### Exercise objective
Find all lines in the listing that include the word "None", then copy them.

### Data provided
○ ○ ○ ○ ○ ○ ○

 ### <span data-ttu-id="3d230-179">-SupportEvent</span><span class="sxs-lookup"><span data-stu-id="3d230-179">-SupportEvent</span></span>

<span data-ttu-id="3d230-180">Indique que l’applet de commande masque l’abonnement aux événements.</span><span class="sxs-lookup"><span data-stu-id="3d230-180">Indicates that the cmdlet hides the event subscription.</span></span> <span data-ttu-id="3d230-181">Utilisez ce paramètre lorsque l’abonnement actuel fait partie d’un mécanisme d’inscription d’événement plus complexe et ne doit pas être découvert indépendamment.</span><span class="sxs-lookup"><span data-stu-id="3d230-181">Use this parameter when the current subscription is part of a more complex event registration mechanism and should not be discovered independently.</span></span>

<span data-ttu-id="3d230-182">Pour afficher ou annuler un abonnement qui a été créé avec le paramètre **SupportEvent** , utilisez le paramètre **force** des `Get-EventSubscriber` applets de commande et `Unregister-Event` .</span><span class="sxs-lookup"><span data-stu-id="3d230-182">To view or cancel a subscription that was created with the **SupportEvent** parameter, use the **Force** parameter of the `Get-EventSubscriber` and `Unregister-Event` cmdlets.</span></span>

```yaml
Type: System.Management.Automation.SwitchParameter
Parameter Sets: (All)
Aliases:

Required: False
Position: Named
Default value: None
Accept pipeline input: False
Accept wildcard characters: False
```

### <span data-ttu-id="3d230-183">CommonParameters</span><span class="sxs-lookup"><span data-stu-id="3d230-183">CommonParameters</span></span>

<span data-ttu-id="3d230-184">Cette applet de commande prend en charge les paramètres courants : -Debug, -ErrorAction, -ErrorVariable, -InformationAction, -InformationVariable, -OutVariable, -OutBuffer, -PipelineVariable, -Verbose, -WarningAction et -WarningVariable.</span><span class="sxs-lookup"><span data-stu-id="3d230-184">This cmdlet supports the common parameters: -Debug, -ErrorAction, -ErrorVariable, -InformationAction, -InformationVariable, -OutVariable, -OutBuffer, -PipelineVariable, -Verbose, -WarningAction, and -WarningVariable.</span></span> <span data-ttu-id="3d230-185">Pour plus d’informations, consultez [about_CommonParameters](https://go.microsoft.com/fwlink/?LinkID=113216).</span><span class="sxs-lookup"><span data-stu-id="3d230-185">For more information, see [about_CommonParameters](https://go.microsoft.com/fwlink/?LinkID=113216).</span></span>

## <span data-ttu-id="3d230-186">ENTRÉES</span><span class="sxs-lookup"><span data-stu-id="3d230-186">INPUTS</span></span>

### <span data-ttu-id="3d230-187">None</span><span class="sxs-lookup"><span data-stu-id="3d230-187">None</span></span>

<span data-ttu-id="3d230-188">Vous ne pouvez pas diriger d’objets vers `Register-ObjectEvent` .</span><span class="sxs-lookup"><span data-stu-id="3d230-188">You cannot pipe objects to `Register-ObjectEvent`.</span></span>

○ ○ ○ ○ ○ ○ ○

### Solution for this problem
Default value: None
### <span data-ttu-id="3d230-187">None</span><span class="sxs-lookup"><span data-stu-id="3d230-187">None</span></span>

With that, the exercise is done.